WORK TO BE COMPLETED:
Only the lines below from the one containing "1. Start the" to the one containing "2. Start the" should be repeated, both included and unchanged.

SUPPLIED DATA:
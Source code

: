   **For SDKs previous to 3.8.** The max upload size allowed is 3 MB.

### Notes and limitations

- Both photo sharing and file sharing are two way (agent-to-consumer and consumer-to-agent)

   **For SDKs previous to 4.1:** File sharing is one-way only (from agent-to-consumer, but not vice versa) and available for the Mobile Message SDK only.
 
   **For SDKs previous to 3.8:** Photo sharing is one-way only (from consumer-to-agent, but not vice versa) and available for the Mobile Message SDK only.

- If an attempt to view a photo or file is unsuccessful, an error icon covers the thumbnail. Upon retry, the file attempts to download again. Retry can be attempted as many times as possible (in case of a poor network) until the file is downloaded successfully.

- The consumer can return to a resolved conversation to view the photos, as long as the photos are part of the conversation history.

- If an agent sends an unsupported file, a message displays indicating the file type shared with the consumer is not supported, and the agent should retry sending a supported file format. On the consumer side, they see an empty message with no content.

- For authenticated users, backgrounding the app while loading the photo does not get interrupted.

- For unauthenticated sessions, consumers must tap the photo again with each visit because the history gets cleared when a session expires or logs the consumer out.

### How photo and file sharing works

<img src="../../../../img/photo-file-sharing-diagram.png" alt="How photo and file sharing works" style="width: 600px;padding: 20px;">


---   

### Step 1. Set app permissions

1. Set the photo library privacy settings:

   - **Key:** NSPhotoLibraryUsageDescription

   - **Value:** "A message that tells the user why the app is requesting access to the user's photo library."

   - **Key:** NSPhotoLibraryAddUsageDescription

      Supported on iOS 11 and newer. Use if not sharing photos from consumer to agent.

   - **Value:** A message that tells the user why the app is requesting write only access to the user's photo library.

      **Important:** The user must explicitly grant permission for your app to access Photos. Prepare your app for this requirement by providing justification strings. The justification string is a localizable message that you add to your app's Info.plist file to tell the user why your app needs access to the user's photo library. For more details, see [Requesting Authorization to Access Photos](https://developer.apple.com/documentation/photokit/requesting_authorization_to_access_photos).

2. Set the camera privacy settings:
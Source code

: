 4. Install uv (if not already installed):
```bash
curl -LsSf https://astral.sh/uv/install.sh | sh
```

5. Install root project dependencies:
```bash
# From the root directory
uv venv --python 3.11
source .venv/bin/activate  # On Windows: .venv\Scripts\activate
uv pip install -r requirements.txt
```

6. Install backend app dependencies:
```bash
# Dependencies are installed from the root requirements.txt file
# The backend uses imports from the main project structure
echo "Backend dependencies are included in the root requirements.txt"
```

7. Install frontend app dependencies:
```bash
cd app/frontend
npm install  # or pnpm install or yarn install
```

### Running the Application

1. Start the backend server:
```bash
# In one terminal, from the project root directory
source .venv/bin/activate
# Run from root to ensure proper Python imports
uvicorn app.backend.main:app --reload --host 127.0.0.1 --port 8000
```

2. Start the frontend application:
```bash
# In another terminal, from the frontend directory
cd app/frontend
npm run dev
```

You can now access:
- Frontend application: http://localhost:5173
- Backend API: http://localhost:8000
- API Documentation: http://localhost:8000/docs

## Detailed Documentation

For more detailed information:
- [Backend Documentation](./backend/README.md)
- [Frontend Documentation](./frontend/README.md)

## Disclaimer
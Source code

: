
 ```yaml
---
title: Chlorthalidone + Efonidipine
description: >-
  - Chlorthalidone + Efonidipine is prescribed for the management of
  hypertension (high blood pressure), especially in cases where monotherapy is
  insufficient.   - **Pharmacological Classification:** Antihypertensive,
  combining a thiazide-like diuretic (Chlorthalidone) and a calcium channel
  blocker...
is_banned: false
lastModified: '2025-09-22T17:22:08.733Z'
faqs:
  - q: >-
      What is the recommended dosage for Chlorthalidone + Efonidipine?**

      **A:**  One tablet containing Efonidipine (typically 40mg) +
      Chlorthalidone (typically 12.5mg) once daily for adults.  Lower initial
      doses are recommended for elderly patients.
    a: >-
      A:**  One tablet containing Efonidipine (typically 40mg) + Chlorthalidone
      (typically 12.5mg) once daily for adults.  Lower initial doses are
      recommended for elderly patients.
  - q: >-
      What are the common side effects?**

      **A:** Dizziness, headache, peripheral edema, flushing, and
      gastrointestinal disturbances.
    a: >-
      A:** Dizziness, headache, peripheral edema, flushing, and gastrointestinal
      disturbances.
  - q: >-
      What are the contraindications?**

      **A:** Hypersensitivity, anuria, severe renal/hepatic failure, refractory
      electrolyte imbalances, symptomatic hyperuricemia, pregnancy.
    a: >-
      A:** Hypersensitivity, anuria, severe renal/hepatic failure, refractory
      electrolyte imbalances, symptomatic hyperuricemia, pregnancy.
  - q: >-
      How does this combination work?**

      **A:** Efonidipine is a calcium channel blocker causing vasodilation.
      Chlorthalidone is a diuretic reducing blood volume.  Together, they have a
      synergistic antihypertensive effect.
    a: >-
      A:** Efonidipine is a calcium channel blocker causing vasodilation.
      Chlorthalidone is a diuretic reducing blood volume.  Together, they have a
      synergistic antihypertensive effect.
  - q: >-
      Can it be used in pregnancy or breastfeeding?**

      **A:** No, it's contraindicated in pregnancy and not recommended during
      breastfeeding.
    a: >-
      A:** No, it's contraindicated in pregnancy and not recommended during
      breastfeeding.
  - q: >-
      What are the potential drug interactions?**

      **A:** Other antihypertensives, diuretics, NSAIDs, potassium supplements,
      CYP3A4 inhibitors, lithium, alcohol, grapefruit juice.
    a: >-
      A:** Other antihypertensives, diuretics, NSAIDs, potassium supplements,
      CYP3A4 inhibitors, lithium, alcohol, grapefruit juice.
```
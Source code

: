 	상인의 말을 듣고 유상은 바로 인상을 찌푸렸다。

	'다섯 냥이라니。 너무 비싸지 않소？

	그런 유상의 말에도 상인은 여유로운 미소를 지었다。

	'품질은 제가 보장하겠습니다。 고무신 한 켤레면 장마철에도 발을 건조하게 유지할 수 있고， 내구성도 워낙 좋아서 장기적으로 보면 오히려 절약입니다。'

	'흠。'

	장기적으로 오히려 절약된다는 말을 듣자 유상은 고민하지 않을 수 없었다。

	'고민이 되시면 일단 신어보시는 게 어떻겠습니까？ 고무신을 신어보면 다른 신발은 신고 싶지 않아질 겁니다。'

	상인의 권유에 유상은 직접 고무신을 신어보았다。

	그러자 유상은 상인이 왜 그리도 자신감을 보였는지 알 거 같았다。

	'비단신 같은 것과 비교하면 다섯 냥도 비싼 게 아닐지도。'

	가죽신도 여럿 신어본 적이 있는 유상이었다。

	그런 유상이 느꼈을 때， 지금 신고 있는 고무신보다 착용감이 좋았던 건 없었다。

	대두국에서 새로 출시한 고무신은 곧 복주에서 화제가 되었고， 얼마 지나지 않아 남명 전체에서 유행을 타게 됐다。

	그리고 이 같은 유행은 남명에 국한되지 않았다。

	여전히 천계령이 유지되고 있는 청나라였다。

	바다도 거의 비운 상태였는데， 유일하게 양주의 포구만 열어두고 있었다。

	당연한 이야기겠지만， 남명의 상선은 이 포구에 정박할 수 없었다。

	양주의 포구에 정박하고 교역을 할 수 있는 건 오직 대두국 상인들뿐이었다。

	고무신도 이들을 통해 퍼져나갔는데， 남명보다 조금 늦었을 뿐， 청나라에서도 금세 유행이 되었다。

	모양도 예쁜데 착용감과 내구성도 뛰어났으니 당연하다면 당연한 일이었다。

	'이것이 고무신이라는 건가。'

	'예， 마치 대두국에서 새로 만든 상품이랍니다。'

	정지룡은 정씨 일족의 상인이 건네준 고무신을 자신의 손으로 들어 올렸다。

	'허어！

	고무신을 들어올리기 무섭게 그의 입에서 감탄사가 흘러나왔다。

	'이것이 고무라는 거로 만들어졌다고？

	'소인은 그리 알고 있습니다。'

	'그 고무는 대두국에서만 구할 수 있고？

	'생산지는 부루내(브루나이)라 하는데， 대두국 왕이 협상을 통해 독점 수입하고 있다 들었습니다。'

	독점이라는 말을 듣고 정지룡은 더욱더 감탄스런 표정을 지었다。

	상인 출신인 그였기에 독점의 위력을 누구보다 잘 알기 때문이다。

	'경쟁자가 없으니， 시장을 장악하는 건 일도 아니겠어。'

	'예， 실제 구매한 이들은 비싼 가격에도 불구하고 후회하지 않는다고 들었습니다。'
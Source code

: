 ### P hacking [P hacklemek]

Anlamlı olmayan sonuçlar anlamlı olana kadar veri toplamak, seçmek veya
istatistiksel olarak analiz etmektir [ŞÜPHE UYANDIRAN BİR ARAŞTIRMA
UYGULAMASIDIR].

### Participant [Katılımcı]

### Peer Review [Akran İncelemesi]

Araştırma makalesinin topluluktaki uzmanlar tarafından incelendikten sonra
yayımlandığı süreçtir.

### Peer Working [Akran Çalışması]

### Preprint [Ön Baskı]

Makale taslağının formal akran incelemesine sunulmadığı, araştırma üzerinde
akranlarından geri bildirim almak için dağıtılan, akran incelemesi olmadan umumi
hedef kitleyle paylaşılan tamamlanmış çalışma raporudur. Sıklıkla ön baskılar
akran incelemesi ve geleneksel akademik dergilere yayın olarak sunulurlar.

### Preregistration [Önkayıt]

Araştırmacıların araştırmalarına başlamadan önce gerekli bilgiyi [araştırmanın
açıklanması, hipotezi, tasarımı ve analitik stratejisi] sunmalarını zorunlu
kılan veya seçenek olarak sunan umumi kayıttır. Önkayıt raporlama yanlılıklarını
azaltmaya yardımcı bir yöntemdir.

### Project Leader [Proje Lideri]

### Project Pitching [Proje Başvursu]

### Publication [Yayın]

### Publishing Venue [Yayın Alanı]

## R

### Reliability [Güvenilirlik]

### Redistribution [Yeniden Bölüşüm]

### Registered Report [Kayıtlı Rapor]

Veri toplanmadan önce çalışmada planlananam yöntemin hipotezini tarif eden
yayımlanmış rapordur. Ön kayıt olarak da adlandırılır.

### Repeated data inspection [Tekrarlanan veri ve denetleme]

EXERCISE ANSWER:
1. Start the backend server:
```bash
# In one terminal, from the project root directory
source .venv/bin/activate
# Run from root to ensure proper Python imports
uvicorn app.backend.main:app --reload --host 127.0.0.1 --port 8000
```

2. Start the frontend application:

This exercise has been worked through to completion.